*Problem to solve*
Please give the listing underneath again, exactly as shown.

*Listed entries*
-- Opening Marker --

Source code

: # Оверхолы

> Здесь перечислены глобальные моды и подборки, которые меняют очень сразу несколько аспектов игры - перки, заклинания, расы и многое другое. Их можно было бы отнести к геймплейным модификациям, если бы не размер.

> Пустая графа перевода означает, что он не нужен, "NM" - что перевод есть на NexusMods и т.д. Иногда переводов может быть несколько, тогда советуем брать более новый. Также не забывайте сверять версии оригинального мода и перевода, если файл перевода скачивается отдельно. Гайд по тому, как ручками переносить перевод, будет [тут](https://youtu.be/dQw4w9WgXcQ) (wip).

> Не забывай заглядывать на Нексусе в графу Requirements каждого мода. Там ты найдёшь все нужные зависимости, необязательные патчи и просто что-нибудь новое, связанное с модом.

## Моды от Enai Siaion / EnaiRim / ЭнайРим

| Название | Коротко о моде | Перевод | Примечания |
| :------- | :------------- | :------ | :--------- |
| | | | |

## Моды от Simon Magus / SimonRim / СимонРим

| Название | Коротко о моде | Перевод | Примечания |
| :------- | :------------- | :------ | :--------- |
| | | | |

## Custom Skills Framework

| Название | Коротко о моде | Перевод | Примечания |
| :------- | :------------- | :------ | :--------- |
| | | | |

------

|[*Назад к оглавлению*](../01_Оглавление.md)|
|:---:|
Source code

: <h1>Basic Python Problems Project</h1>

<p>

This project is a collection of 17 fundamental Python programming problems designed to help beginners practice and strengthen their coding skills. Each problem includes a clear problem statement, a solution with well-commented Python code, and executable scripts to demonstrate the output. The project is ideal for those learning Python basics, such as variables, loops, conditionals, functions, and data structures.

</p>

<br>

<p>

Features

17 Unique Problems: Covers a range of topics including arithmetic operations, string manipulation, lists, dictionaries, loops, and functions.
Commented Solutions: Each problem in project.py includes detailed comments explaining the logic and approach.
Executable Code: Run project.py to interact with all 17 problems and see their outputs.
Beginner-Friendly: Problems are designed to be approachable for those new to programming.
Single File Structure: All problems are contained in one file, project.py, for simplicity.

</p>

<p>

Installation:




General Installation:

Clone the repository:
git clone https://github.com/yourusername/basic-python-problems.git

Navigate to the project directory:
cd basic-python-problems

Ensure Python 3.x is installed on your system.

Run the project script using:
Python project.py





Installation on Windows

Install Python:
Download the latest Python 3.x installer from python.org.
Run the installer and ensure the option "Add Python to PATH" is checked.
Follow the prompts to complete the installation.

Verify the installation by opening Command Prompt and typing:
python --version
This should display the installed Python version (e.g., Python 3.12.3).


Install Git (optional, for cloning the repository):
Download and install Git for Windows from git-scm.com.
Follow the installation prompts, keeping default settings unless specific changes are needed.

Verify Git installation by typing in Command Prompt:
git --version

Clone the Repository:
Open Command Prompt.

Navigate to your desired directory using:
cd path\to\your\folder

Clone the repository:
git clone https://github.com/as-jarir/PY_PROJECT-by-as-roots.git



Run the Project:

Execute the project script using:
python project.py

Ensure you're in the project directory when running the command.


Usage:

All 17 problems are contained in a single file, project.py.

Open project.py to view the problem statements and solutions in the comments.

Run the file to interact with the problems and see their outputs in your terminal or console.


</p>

-- Closing Marker --

*Problem solution*
Source code

: # Оверхолы

> Здесь перечислены глобальные моды и подборки, которые меняют очень сразу несколько аспектов игры - перки, заклинания, расы и многое другое. Их можно было бы отнести к геймплейным модификациям, если бы не размер.

> Пустая графа перевода означает, что он не нужен, "NM" - что перевод есть на NexusMods и т.д. Иногда переводов может быть несколько, тогда советуем брать более новый. Также не забывайте сверять версии оригинального мода и перевода, если файл перевода скачивается отдельно. Гайд по тому, как ручками переносить перевод, будет [тут](https://youtu.be/dQw4w9WgXcQ) (wip).

> Не забывай заглядывать на Нексусе в графу Requirements каждого мода. Там ты найдёшь все нужные зависимости, необязательные патчи и просто что-нибудь новое, связанное с модом.

## Моды от Enai Siaion / EnaiRim / ЭнайРим

| Название | Коротко о моде | Перевод | Примечания |
| :------- | :------------- | :------ | :--------- |
| | | | |

## Моды от Simon Magus / SimonRim / СимонРим

| Название | Коротко о моде | Перевод | Примечания |
| :------- | :------------- | :------ | :--------- |
| | | | |

## Custom Skills Framework

| Название | Коротко о моде | Перевод | Примечания |
| :------- | :------------- | :------ | :--------- |
| | | | |

------

|[*Назад к оглавлению*](../01_Оглавление.md)|
|:---:|
Source code

: <h1>Basic Python Problems Project</h1>

<p>

This project is a collection of 17 fundamental Python programming problems designed to help beginners practice and strengthen their coding skills. Each problem includes a clear problem statement, a solution with well-commented Python code, and executable scripts to demonstrate the output. The project is ideal for those learning Python basics, such as variables, loops, conditionals, functions, and data structures.

</p>

<br>

<p>

Features

17 Unique Problems: Covers a range of topics including arithmetic operations, string manipulation, lists, dictionaries, loops, and functions.
Commented Solutions: Each problem in project.py includes detailed comments explaining the logic and approach.
Executable Code: Run project.py to interact with all 17 problems and see their outputs.
Beginner-Friendly: Problems are designed to be approachable for those new to programming.
Single File Structure: All problems are contained in one file, project.py, for simplicity.

</p>

<p>

Installation:




General Installation:

Clone the repository:
git clone https://github.com/yourusername/basic-python-problems.git

Navigate to the project directory:
cd basic-python-problems

Ensure Python 3.x is installed on your system.

Run the project script using:
Python project.py





Installation on Windows

Install Python:
Download the latest Python 3.x installer from python.org.
Run the installer and ensure the option "Add Python to PATH" is checked.
Follow the prompts to complete the installation.

Verify the installation by opening Command Prompt and typing:
python --version
This should display the installed Python version (e.g., Python 3.12.3).


Install Git (optional, for cloning the repository):
Download and install Git for Windows from git-scm.com.
Follow the installation prompts, keeping default settings unless specific changes are needed.

Verify Git installation by typing in Command Prompt:
git --version

Clone the Repository:
Open Command Prompt.

Navigate to your desired directory using:
cd path\to\your\folder

Clone the repository:
git clone https://github.com/as-jarir/PY_PROJECT-by-as-roots.git



Run the Project:

Execute the project script using:
python project.py

Ensure you're in the project directory when running the command.


Usage:

All 17 problems are contained in a single file, project.py.

Open project.py to view the problem statements and solutions in the comments.

Run the file to interact with the problems and see their outputs in your terminal or console.


</p>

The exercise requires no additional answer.